__WHAT IS NEEDED__
Should an entry contain an image, omit it and repeat the rest exactly.

__RECORDS FOR THIS EXERCISE__
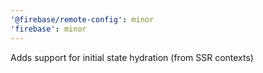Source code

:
 ```yaml
---
'@firebase/remote-config': minor
'firebase': minor
---
```


Adds support for initial state hydration (from SSR contexts)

__RESULT BELOW__
Source code

:
 ```yaml
---
'@firebase/remote-config': minor
'firebase': minor
---
```


Adds support for initial state hydration (from SSR contexts)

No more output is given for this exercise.